The purpose of drug scheduling is to restrict your access to certain substances unless you have a legitimate reason to possess it. The Drug Enforcement Administration explains the criteria involved in scheduling or re-scheduling a drug as well as who can request a scheduling change. 

What factors go into drug scheduling consideration? 

In broad terms, the basis for drug scheduling is the potential for a substance’s abuse balanced against the possible medical benefits of taking it. Therefore, when considering controlling, re-scheduling or decontrolling a substance, the DEA looks at criteria such as its historical patterns of abuse as well as its future abuse potential. The DEA also looks at the state of current scientific knowledge regarding the drug, including any available evidence about its pharmacological effects. 

Who can request a change to a drug’s schedule? 
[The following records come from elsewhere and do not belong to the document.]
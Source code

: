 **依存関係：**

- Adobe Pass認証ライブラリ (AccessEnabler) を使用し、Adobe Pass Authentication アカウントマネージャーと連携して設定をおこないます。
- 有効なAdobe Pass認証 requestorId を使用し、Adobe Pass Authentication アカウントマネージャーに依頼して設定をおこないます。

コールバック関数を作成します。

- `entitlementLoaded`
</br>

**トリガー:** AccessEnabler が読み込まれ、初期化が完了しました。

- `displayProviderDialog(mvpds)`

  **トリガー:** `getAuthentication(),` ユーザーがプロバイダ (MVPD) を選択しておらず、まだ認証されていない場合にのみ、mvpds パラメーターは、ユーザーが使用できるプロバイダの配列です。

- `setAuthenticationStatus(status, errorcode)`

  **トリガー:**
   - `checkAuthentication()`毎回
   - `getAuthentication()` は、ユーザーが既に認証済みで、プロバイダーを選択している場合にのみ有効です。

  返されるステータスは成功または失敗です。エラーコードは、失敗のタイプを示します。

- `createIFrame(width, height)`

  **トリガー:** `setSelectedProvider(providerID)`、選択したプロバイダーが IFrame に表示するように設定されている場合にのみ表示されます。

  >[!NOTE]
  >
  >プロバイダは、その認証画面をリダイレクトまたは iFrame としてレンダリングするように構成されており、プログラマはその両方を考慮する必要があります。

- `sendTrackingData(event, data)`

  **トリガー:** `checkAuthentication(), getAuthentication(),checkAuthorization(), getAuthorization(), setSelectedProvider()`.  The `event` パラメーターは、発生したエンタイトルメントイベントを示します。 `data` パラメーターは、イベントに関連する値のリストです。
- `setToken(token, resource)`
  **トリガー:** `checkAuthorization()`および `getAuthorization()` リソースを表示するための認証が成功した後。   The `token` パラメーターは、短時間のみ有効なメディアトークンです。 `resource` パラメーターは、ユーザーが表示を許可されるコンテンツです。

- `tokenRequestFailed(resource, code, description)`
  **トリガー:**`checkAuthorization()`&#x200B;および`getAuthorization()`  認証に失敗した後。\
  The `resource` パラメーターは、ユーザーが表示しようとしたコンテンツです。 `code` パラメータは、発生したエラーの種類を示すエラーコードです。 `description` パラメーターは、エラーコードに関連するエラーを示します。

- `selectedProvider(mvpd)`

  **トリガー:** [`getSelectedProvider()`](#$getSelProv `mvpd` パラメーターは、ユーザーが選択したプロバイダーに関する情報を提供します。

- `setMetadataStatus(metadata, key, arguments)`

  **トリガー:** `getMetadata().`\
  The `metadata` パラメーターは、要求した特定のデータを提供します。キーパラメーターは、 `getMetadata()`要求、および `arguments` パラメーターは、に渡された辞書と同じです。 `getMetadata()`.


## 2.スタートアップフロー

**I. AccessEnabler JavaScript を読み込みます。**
Interested parties can initiate proceedings via petition to add or delete a substance from control, as well as to change a drug’s current schedule. These parties include individual citizens, public interest groups and government agencies at the local or state level. Other examples of interested parties are medical societies, pharmacy associations and drug manufacturers. Federal agencies, such as the Department of Health and Human Services, can also initiate proceedings to change the schedule of a substance.